TASK DIRECTIONS: When the word "Craft" shows up in a line of the records below, copy that line.

##### INFORMATION GIVEN #####

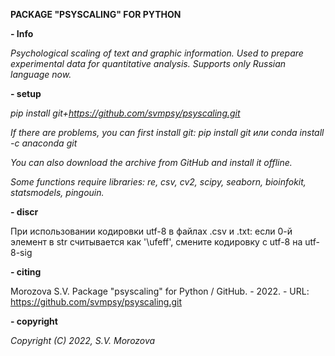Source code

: <!---
title: "README"
date: '2022-09-01'
author: "Morozova S.V."
--->

**PACKAGE "PSYSCALING" FOR PYTHON**

**- Info**

*Psychological scaling of text and graphic information. Used to prepare experimental data for quantitative analysis. Supports only Russian language now.*

**- setup**

*pip install git+https://github.com/svmpsy/psyscaling.git*

*If there are problems, you can first install git:
pip install git или conda install -c anaconda git*

*You can also download the archive from GitHub and install it offline.*

*Some functions require libraries: re, csv, cv2, scipy, seaborn, bioinfokit, statsmodels, pingouin.*

**- discr**

При использовании кодировки utf-8 в файлах .csv и .txt: если 0-й элемент в str считывается как '\ufeff', смените кодировку с utf-8 на utf-8-sig

**- сiting**

Morozova S.V. Package "psyscaling" for Python / GitHub. - 2022. - URL: https://github.com/svmpsy/psyscaling.git

**- copyright**

*Copyright (C) 2022, S.V. Morozova*
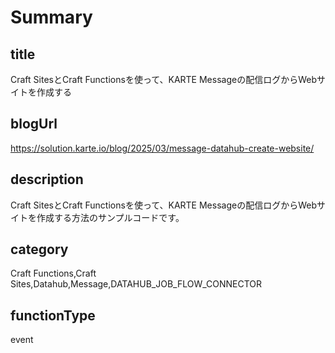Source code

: # Summary

## title

Craft SitesとCraft Functionsを使って、KARTE Messageの配信ログからWebサイトを作成する

## blogUrl

https://solution.karte.io/blog/2025/03/message-datahub-create-website/

## description

Craft SitesとCraft Functionsを使って、KARTE Messageの配信ログからWebサイトを作成する方法のサンプルコードです。

## category

Craft Functions,Craft Sites,Datahub,Message,DATAHUB_JOB_FLOW_CONNECTOR

## functionType 

event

#####

TASK OUTPUT:
Craft SitesとCraft Functionsを使って、KARTE Messageの配信ログからWebサイトを作成する
Craft SitesとCraft Functionsを使って、KARTE Messageの配信ログからWebサイトを作成する方法のサンプルコードです。
Craft Functions,Craft Sites,Datahub,Message,DATAHUB_JOB_FLOW_CONNECTOR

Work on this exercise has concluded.